The number of doctors in Syria's rebel-held eastern Aleppo has been reduced to no more than 80, as the vast majority have been killed or fled, according to New York-based nonprofit Physicians for Human Rights.

The city is divided into two sections, with rebels of various factions controlling the east and government forces holding the western districts. Physicians for Human Rights produced a report on the eastern part of the city, where it said the population has fallen from around 1.2 million in 2010 to around 300,000 since the country's civil war broke out in 2011. (The total prewar population of Aleppo was more than 2 million, making it Syria's largest city.)

In 2010, 1,500 doctors were working in the eastern part of Aleppo, the report said. Now 80 doctors, at most, are still working, but the actual number at any given moment is between 37 and 50, as these doctors regularly take time off to rest in Turkey and elsewhere after working long hours for days on end in crisis conditions.

The report said around 95 percent of Aleppo's doctors have been killed, detained or have fled the city. That means there's now roughly one doctor for every 7,000 people in eastern Aleppo, compared with one doctor for every 800 people in 2010 . The number of specialists has dwindled, leaving just one cardiologist, one neurologist, one female gynecologist and one or two urologists. The doctors who remain are mostly treating acute injuries from barrel bombs, and many are learning on the job, having had little experience before the war in performing amputations or surgeries.

Doctors working in eastern Aleppo who were interviewed by Physicians for Human Rights said that the burnout rate is high and that they live in constant fear of aerial bombardment, which has pushed many medical facilities underground. Around 200 nurses are thought to be still working with the remaining doctors.

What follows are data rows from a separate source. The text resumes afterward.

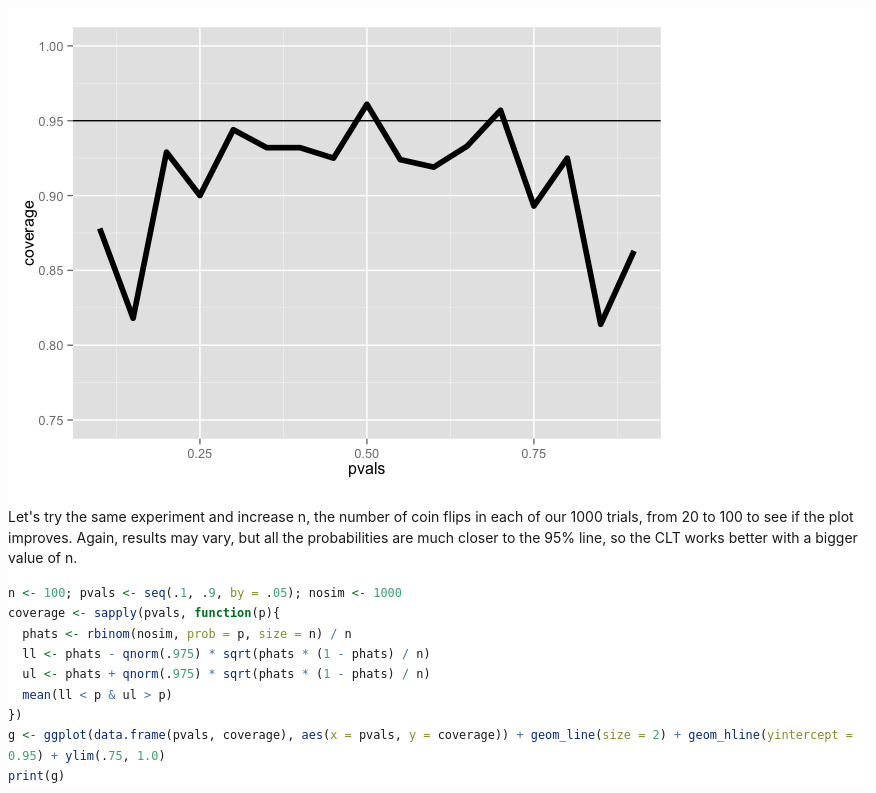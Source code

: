 ![](swirl-08-asymptotics_files/figure-html/unnamed-chunk-14-1.png) 

Let's try the same experiment and increase n, the number of coin flips in each of our 1000 trials, from 20 to 100 to see if the plot improves. Again, results may vary, but all the probabilities are much closer to the 95% line, so the CLT works better with a bigger value of n.


```r
n <- 100; pvals <- seq(.1, .9, by = .05); nosim <- 1000
coverage <- sapply(pvals, function(p){
  phats <- rbinom(nosim, prob = p, size = n) / n
  ll <- phats - qnorm(.975) * sqrt(phats * (1 - phats) / n)
  ul <- phats + qnorm(.975) * sqrt(phats * (1 - phats) / n)
  mean(ll < p & ul > p)
})
g <- ggplot(data.frame(pvals, coverage), aes(x = pvals, y = coverage)) + geom_line(size = 2) + geom_hline(yintercept = 0.95) + ylim(.75, 1.0)
print(g)
```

Syrian government forces have attacked 45 hospitals in the past four years, according to Physicians for Human Rights. Since March 2011, 687 health care workers, including veterinarians, medical students and dentists, have been killed in Syria, and nearly 300 medical facilities have been destroyed. "We see this as a terrifying precedent for what could indeed be a very effective weapon of war," says Michele Heisler, co-author of the Physicians for Human Rights report and a University of Michigan professor of internal medicine, health behavior and health education. "Once you start targeting hospitals so people can't give or receive medical care, it is an insidiously effective way of sowing terror."